Resistência maior nas votações recentes
Embora o padrão de aprovação tenha se mantido, o comportamento do Senado mudou ao longo do tempo. Indicações mais recentes registraram aumento relevante de votos contrários, refletindo maior polarização política.
André Mendonça, aprovado em 2021, recebeu 32 votos contra. Em 2023, Flávio Dino teve 31 votos contrários. Antes deles, Edson Fachin enfrentou 27 votos contra em 2015. Esses números indicam que o plenário tem se tornado mais dividido, ainda que não a ponto de barrar indicações.
Na outra ponta, as votações mais folgadas ocorreram em contextos políticos distintos. Luiz Fux foi aprovado com 68 votos em 2011, seguido por Ellen Gracie, com 67, e Joaquim Barbosa, com 66. Esses casos ilustram momentos de maior convergência entre Executivo e Senado.
Margem de votos vira sinal político
Diante desse histórico, a estratégia do governo tem sido ampliar a base de apoio para evitar um placar apertado. O tamanho da votação passou a funcionar como termômetro da relação entre Planalto e Congresso, além de indicar o grau de resistência política ao indicado.

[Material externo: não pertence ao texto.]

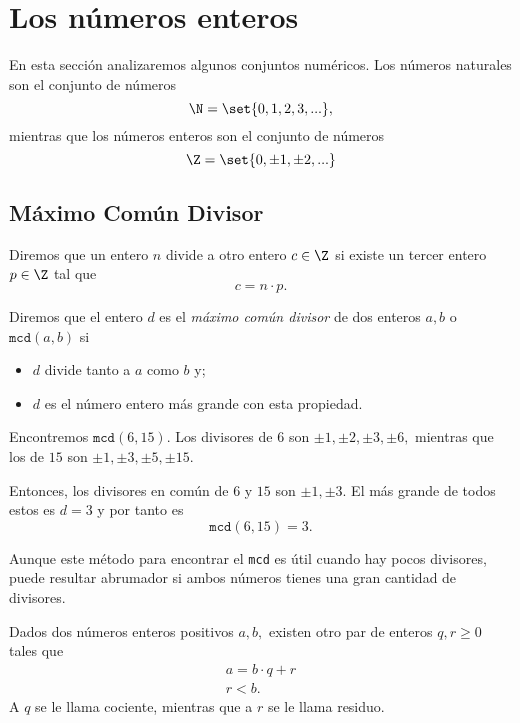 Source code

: \section{Los números enteros}
	
	En esta sección analizaremos algunos conjuntos numéricos. 
	Los números naturales son el conjunto de números
	$$
	\N=\set{0,1,2,3,...},
	$$	
	mientras que los números enteros son el conjunto de números
	$$
	\Z=\set{0, \pm1, \pm2,...}	$$	


\subsection{Máximo Común Divisor}
	
\begin{definicion}
	Diremos que un entero $n$ divide a otro entero $c\in \Z$ si existe un tercer entero $p\in \Z$ tal que 
	$$c=n\cdot p.$$
\end{definicion}

\begin{definicion}
	\label{mcd} 
	Diremos que el entero $d$ es el \emph{máximo común divisor} de dos enteros $a,b$ o $\texttt{mcd}(a,b)$  si
	\begin{itemize}
		\item $d$ divide tanto a $a$ como $b$ y;
		\item $d$ es el número entero más grande con esta propiedad.
	\end{itemize}
\end{definicion}

	\begin{ejemplo}
		\label{exmp:mcd}
		Encontremos $\texttt{mcd}(6,15).$ Los divisores de $6$ son $\pm1, \pm2, \pm3, \pm6,$ mientras que los de $15$ son $\pm1, \pm3, \pm5, \pm15.$
		
		Entonces, los divisores en común de $6$ y $15$ son $\pm1,\pm3.$ El más grande de todos estos es 
		$d=3$ y por tanto es $$ \texttt{mcd}(6,15)=3. $$
	\end{ejemplo}
	
 	Aunque este m\'etodo para encontrar el \texttt{mcd} es útil cuando hay pocos divisores, puede resultar abrumador si  	ambos números tienes una gran cantidad de divisores. 
   
	\begin{proposicion}
		Dados dos números enteros positivos $a,b,$ existen otro par de enteros $q, r\geq 0$ tales que
		\begin{align}
			\label{cociente}
			a=b\cdot q+r\\
			\label{residuo}
			r<b.
		\end{align}
		A $q$ se le llama cociente, mientras que a $r$ se le llama residuo.
	\end{proposicion}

A indicação de Messias ocorre após tensões com o Senado ao longo do processo de escolha. A melhora recente no ambiente político, combinada com o padrão histórico de aprovação, sustenta a expectativa de avanço do nome no plenário.
Mesmo com a tendência favorável, o resultado final deve ser observado não apenas pela confirmação da vaga, mas pelo número de votos obtidos, que pode sinalizar o nível de coesão da base governista no Congresso.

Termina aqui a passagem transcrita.